### Your assignment
The entries are to be repeated verbatim, with nothing left out.

Dataset records:
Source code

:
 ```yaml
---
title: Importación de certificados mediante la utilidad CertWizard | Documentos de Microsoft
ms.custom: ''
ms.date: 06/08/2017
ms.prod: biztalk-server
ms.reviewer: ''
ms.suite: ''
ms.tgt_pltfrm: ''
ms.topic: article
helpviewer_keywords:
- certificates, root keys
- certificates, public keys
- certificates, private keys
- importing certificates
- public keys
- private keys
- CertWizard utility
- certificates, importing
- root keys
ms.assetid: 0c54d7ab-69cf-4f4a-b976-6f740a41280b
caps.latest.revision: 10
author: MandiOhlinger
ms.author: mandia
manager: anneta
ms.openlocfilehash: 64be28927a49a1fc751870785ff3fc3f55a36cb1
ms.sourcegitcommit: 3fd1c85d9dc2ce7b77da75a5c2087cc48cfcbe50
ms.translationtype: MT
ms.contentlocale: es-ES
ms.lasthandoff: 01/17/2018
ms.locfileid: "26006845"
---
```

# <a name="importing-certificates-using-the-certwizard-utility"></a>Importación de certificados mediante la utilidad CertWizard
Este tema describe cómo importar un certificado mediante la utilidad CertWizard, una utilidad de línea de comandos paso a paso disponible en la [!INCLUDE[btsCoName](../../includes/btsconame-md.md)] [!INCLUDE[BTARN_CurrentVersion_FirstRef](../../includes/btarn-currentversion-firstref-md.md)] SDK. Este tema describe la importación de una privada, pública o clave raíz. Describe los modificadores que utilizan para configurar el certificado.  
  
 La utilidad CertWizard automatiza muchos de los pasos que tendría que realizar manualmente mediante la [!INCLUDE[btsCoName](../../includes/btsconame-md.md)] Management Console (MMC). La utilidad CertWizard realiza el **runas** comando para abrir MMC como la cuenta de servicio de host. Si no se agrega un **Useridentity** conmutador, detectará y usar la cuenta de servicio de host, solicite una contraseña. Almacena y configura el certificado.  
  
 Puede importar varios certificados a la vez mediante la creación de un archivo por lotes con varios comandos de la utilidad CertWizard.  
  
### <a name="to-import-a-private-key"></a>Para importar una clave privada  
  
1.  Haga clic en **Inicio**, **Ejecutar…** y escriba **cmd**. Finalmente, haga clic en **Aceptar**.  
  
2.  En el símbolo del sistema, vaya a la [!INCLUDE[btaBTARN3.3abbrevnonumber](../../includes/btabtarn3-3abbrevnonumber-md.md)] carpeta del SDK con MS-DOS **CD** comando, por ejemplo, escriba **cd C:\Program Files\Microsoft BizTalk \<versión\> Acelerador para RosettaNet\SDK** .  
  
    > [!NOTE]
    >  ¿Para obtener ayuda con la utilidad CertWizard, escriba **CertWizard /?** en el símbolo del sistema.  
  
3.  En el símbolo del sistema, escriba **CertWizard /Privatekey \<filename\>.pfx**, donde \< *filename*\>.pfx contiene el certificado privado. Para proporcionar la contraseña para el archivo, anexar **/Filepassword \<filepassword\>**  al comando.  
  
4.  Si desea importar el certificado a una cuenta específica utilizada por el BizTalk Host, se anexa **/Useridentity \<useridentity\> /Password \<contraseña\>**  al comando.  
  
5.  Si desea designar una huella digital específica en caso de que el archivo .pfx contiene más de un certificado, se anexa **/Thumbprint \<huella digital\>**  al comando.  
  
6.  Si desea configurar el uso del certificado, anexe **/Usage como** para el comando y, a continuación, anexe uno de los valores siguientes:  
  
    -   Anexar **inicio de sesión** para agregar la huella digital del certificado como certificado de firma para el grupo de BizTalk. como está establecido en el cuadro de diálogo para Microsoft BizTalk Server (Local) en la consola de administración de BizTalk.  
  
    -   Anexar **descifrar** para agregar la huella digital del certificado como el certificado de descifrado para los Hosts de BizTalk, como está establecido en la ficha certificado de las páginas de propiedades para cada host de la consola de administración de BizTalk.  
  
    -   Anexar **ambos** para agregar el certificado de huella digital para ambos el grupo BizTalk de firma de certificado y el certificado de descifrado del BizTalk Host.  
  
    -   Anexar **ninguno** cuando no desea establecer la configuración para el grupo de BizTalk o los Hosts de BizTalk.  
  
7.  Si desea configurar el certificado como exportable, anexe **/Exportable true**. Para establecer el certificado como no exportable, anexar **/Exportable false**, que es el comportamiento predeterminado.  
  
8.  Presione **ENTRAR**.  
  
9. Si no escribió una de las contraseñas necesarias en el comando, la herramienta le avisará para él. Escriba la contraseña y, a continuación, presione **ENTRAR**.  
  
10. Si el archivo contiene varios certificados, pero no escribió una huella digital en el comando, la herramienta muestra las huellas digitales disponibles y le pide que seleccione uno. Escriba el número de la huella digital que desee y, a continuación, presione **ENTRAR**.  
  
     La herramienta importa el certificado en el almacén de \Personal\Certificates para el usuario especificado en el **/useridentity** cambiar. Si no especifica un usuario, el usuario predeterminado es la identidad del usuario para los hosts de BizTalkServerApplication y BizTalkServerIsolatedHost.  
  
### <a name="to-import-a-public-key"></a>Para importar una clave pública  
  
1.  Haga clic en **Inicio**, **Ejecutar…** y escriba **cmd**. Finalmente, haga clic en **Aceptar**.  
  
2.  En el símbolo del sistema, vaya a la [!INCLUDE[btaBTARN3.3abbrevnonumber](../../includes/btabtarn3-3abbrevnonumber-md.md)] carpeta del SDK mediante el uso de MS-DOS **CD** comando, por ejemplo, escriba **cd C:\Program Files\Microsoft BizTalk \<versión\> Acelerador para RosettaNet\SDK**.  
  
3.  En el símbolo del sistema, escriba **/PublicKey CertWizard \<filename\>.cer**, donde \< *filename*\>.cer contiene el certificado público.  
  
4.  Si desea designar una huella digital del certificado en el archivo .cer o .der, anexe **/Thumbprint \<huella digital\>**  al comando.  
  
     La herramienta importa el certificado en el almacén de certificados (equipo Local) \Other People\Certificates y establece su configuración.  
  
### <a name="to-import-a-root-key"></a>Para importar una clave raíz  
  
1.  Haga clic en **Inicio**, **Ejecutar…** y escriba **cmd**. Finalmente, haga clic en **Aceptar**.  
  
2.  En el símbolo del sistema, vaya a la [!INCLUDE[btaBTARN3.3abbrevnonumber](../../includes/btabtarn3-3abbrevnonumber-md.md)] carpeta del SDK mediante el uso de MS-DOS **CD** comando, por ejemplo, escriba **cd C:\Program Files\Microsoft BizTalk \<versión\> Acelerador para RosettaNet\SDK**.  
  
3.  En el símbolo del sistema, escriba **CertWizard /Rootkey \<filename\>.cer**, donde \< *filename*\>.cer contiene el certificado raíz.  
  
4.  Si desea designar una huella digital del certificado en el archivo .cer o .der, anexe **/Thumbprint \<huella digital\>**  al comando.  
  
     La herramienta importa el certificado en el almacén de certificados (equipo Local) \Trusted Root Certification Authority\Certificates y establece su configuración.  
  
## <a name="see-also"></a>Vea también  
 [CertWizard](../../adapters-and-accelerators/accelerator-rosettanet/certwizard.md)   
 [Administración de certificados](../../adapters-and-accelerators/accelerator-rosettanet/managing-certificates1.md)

### Output of the exercise
Source code

:
 ```yaml
---
title: Importación de certificados mediante la utilidad CertWizard | Documentos de Microsoft
ms.custom: ''
ms.date: 06/08/2017
ms.prod: biztalk-server
ms.reviewer: ''
ms.suite: ''
ms.tgt_pltfrm: ''
ms.topic: article
helpviewer_keywords:
- certificates, root keys
- certificates, public keys
- certificates, private keys
- importing certificates
- public keys
- private keys
- CertWizard utility
- certificates, importing
- root keys
ms.assetid: 0c54d7ab-69cf-4f4a-b976-6f740a41280b
caps.latest.revision: 10
author: MandiOhlinger
ms.author: mandia
manager: anneta
ms.openlocfilehash: 64be28927a49a1fc751870785ff3fc3f55a36cb1
ms.sourcegitcommit: 3fd1c85d9dc2ce7b77da75a5c2087cc48cfcbe50
ms.translationtype: MT
ms.contentlocale: es-ES
ms.lasthandoff: 01/17/2018
ms.locfileid: "26006845"
---
```

# <a name="importing-certificates-using-the-certwizard-utility"></a>Importación de certificados mediante la utilidad CertWizard
Este tema describe cómo importar un certificado mediante la utilidad CertWizard, una utilidad de línea de comandos paso a paso disponible en la [!INCLUDE[btsCoName](../../includes/btsconame-md.md)] [!INCLUDE[BTARN_CurrentVersion_FirstRef](../../includes/btarn-currentversion-firstref-md.md)] SDK. Este tema describe la importación de una privada, pública o clave raíz. Describe los modificadores que utilizan para configurar el certificado.  
  
 La utilidad CertWizard automatiza muchos de los pasos que tendría que realizar manualmente mediante la [!INCLUDE[btsCoName](../../includes/btsconame-md.md)] Management Console (MMC). La utilidad CertWizard realiza el **runas** comando para abrir MMC como la cuenta de servicio de host. Si no se agrega un **Useridentity** conmutador, detectará y usar la cuenta de servicio de host, solicite una contraseña. Almacena y configura el certificado.  
  
 Puede importar varios certificados a la vez mediante la creación de un archivo por lotes con varios comandos de la utilidad CertWizard.  
  
### <a name="to-import-a-private-key"></a>Para importar una clave privada  
  
1.  Haga clic en **Inicio**, **Ejecutar…** y escriba **cmd**. Finalmente, haga clic en **Aceptar**.  
  
2.  En el símbolo del sistema, vaya a la [!INCLUDE[btaBTARN3.3abbrevnonumber](../../includes/btabtarn3-3abbrevnonumber-md.md)] carpeta del SDK con MS-DOS **CD** comando, por ejemplo, escriba **cd C:\Program Files\Microsoft BizTalk \<versión\> Acelerador para RosettaNet\SDK** .  
  
    > [!NOTE]
    >  ¿Para obtener ayuda con la utilidad CertWizard, escriba **CertWizard /?** en el símbolo del sistema.  
  
3.  En el símbolo del sistema, escriba **CertWizard /Privatekey \<filename\>.pfx**, donde \< *filename*\>.pfx contiene el certificado privado. Para proporcionar la contraseña para el archivo, anexar **/Filepassword \<filepassword\>**  al comando.  
  
4.  Si desea importar el certificado a una cuenta específica utilizada por el BizTalk Host, se anexa **/Useridentity \<useridentity\> /Password \<contraseña\>**  al comando.  
  
5.  Si desea designar una huella digital específica en caso de que el archivo .pfx contiene más de un certificado, se anexa **/Thumbprint \<huella digital\>**  al comando.  
  
6.  Si desea configurar el uso del certificado, anexe **/Usage como** para el comando y, a continuación, anexe uno de los valores siguientes:  
  
    -   Anexar **inicio de sesión** para agregar la huella digital del certificado como certificado de firma para el grupo de BizTalk. como está establecido en el cuadro de diálogo para Microsoft BizTalk Server (Local) en la consola de administración de BizTalk.  
  
    -   Anexar **descifrar** para agregar la huella digital del certificado como el certificado de descifrado para los Hosts de BizTalk, como está establecido en la ficha certificado de las páginas de propiedades para cada host de la consola de administración de BizTalk.  
  
    -   Anexar **ambos** para agregar el certificado de huella digital para ambos el grupo BizTalk de firma de certificado y el certificado de descifrado del BizTalk Host.  
  
    -   Anexar **ninguno** cuando no desea establecer la configuración para el grupo de BizTalk o los Hosts de BizTalk.  
  
7.  Si desea configurar el certificado como exportable, anexe **/Exportable true**. Para establecer el certificado como no exportable, anexar **/Exportable false**, que es el comportamiento predeterminado.  
  
8.  Presione **ENTRAR**.  
  
9. Si no escribió una de las contraseñas necesarias en el comando, la herramienta le avisará para él. Escriba la contraseña y, a continuación, presione **ENTRAR**.  
  
10. Si el archivo contiene varios certificados, pero no escribió una huella digital en el comando, la herramienta muestra las huellas digitales disponibles y le pide que seleccione uno. Escriba el número de la huella digital que desee y, a continuación, presione **ENTRAR**.  
  
     La herramienta importa el certificado en el almacén de \Personal\Certificates para el usuario especificado en el **/useridentity** cambiar. Si no especifica un usuario, el usuario predeterminado es la identidad del usuario para los hosts de BizTalkServerApplication y BizTalkServerIsolatedHost.  
  
### <a name="to-import-a-public-key"></a>Para importar una clave pública  
  
1.  Haga clic en **Inicio**, **Ejecutar…** y escriba **cmd**. Finalmente, haga clic en **Aceptar**.  
  
2.  En el símbolo del sistema, vaya a la [!INCLUDE[btaBTARN3.3abbrevnonumber](../../includes/btabtarn3-3abbrevnonumber-md.md)] carpeta del SDK mediante el uso de MS-DOS **CD** comando, por ejemplo, escriba **cd C:\Program Files\Microsoft BizTalk \<versión\> Acelerador para RosettaNet\SDK**.  
  
3.  En el símbolo del sistema, escriba **/PublicKey CertWizard \<filename\>.cer**, donde \< *filename*\>.cer contiene el certificado público.  
  
4.  Si desea designar una huella digital del certificado en el archivo .cer o .der, anexe **/Thumbprint \<huella digital\>**  al comando.  
  
     La herramienta importa el certificado en el almacén de certificados (equipo Local) \Other People\Certificates y establece su configuración.  
  
### <a name="to-import-a-root-key"></a>Para importar una clave raíz  
  
1.  Haga clic en **Inicio**, **Ejecutar…** y escriba **cmd**. Finalmente, haga clic en **Aceptar**.  
  
2.  En el símbolo del sistema, vaya a la [!INCLUDE[btaBTARN3.3abbrevnonumber](../../includes/btabtarn3-3abbrevnonumber-md.md)] carpeta del SDK mediante el uso de MS-DOS **CD** comando, por ejemplo, escriba **cd C:\Program Files\Microsoft BizTalk \<versión\> Acelerador para RosettaNet\SDK**.  
  
3.  En el símbolo del sistema, escriba **CertWizard /Rootkey \<filename\>.cer**, donde \< *filename*\>.cer contiene el certificado raíz.  
  
4.  Si desea designar una huella digital del certificado en el archivo .cer o .der, anexe **/Thumbprint \<huella digital\>**  al comando.  
  
     La herramienta importa el certificado en el almacén de certificados (equipo Local) \Trusted Root Certification Authority\Certificates y establece su configuración.  
  
## <a name="see-also"></a>Vea también  
 [CertWizard](../../adapters-and-accelerators/accelerator-rosettanet/certwizard.md)   
 [Administración de certificados](../../adapters-and-accelerators/accelerator-rosettanet/managing-certificates1.md)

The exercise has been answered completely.